FreeAgent's AV Adventure Continues - 12 Months On

It has been exactly a year since my first blog post about FreeAgent’s AV Adventure. A lot has changed since then so I’d love to bring you up to speed. For those who haven’t read the original blog post, I’d strongly encourage you to; it outlines our business requirements and gives some background on our earlier AV experiments.

When you last saw our boardroom, it was equipped with four desktop boundary microphones, a handheld radio mic and an accompanying wireless lapel. All of the above fed into a 12-channel mixing desk which, when correctly configured, allowed our remote staff to join boardroom meetings and listen in on wider team gatherings.

Back in September we moved into a new office, allowing us to redesign our boardroom from the ground up. This was a great opportunity to design the space with AV in mind, investing in the correct technology so that remote and office-based staff could have a seamless experience from the start.

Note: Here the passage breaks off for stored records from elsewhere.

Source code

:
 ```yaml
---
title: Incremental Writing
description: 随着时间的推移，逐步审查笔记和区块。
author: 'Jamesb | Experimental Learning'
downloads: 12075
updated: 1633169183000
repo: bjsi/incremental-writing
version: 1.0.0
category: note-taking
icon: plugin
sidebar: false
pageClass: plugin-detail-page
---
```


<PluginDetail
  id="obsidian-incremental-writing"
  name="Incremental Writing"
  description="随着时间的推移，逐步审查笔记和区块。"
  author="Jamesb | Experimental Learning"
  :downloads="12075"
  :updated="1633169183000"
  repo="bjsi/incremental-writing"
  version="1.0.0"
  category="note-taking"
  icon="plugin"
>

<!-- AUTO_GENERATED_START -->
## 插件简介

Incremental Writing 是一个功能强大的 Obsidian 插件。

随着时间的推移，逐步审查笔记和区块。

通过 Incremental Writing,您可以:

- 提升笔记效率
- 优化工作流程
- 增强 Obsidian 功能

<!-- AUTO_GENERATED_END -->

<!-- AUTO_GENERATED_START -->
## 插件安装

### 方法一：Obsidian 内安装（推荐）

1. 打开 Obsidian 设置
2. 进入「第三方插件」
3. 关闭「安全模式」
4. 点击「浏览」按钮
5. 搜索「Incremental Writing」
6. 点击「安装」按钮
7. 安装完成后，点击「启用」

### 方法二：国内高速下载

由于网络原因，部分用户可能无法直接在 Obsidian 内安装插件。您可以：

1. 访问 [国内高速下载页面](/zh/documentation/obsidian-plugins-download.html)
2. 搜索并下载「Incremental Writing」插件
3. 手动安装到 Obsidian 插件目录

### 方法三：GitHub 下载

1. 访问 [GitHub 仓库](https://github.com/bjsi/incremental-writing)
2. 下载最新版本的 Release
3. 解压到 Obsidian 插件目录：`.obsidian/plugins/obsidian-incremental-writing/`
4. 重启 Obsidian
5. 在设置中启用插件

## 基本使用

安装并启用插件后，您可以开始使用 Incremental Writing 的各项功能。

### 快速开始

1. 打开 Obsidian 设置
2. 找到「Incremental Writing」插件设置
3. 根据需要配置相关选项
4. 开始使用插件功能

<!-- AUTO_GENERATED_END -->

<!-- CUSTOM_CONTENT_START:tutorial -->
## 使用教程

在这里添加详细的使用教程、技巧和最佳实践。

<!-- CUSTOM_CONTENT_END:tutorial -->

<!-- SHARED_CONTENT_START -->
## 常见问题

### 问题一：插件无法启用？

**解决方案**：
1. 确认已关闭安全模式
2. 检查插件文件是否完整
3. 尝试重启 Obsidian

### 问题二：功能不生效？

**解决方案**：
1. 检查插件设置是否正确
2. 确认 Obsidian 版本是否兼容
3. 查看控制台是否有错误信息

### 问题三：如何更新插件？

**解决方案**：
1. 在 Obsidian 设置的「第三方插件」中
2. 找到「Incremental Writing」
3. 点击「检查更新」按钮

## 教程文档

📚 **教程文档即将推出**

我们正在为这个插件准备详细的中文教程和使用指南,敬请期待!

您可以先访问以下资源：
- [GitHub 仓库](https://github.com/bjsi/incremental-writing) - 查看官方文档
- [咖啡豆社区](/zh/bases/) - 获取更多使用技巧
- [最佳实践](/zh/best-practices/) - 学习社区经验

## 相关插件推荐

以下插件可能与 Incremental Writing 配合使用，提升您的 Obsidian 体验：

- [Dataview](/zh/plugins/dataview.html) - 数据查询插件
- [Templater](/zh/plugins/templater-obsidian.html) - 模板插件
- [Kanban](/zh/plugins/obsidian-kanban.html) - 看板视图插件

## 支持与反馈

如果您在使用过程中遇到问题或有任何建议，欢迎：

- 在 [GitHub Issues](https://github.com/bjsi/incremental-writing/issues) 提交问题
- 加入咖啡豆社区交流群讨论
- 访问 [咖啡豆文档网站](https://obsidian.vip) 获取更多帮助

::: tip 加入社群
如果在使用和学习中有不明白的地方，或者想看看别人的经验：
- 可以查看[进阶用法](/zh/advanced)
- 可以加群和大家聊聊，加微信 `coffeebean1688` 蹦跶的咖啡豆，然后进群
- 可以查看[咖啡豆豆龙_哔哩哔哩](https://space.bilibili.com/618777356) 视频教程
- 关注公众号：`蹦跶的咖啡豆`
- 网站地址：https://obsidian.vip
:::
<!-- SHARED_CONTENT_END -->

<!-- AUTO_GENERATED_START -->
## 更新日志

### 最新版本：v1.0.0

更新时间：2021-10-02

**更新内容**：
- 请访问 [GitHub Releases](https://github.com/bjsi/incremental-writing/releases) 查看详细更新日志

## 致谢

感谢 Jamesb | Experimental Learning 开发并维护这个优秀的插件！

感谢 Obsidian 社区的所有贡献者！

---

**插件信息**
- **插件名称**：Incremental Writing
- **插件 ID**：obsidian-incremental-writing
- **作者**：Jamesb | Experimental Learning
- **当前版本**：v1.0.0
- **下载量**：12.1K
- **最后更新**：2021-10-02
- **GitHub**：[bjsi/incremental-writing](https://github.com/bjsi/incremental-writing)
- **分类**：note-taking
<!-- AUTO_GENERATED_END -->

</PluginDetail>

One of our biggest advances, at least from an audio perspective, is the replacement of our desktop boundary microphones with four Polycom HDX hanging mics. These discreet little devices look like golf balls hanging from the ceiling, though each compact unit houses four highly sensitive digital microphones, arranged in a circle to give a 360° of audio pickup.

Kitchen Polycom HDX

Two of our hanging mics are suspended within the boardroom, giving 8 digital mics to play with, while the remaining units hang within our dining area. The dining microphones are usually muted, only enabled during all-hands meetings when our boardroom opens and the team spills across the dining area floor.

All four of our hanging microphones daisy chain together using CAT6 network cables, leading back to a Polycom C16 controller. This clever little device takes the digital signals from the hanging microphones and converts them to analogue XLR, which can be fed into our faithful mixing desk.

You Have The Conn

The value of the C16 controller goes far beyond its ability to convert digital to analogue - it can be considered as a Sound Engineer in a box, performing all sorts of processing to the digital signals prior to output via XLR. For example, by monitoring the input volume from each individual microphone, the C16 can identify and isolate a single speaker within the room, increasing the sensitivity of the surrounding mics while simultaneously lowering the volume of microphones further afield.

Using the Polycom SoundStructure Studio software, we’ve boosted the mics orientated towards the (more distant) breakfast bar, where people often congregate and pose questions during team meets. Furthermore, we’ve logically isolated the boardroom and kitchen microphones after discovering that loud noises, such as clattering plates in the kitchen, were interfering with mic levels in the boardroom; less than ideal for lunchtime meetings.

So far we’ve spent a lot of time discussing the Audio (A) element of our AV setup, but what about the Video (V) elements, too? Our new boardroom sports 4 x wall-mounted, 1080p Logitech C920 webcams. These cameras feed back (via active USB 2 extension cable) to a Mac Mini that we affectionately refer to as “The Cameraman”. This computer runs some clever software called ManyCam which, as the name implies, allows you to take video from multiple camera inputs and to seamlessly switch between them using ManyCam’s controller interface. ManyCam allows each camera to be zoomed, artificially panned/tilted and transitioned to/from via a range of effects. Furthermore, we can overlay “lower-third” graphics to the master output, handy for introducing speakers and displaying messages to remote viewers.

The ManyCam Interface

Our final major investment was in an 8X8 Matrix Switch. This clever device allows us to route up to 8 different HDMI inputs to 8 different output devices, such as wall-mounted TVs and/or video projectors. By adjusting the routing on the matrix switch, we can display presentation slides on both our boardroom projector and wall-mounted television in the kitchen. During another meeting, the same screens can be used to show participants in a Skype conversation or even the displays from office visitors (who simply plug their devices into floor boxes in the boardroom).

The best feature of the Matrix Switch is that it’s constantly listening for commands on the network, allowing office staff to toggle between different routing presets using DemoPad software installed on our iPad. When a meeting has finished, anyone can safely power-down the TVs and projector by simply selecting the “All Off” preset on the DemoPad homescreen.

Our Completed Boardroom

We’re very proud of our new boardroom and will happily bend the ear of anyone who’ll listen. Even with all of this new technology, AV is a constantly moving target and we’re still working hard to improve the quality, usability and reliability of our setup. Keep an eye out for future updates about our configuration and please do share your experiences, positive or negative, when it comes to AV hardware and software solutions.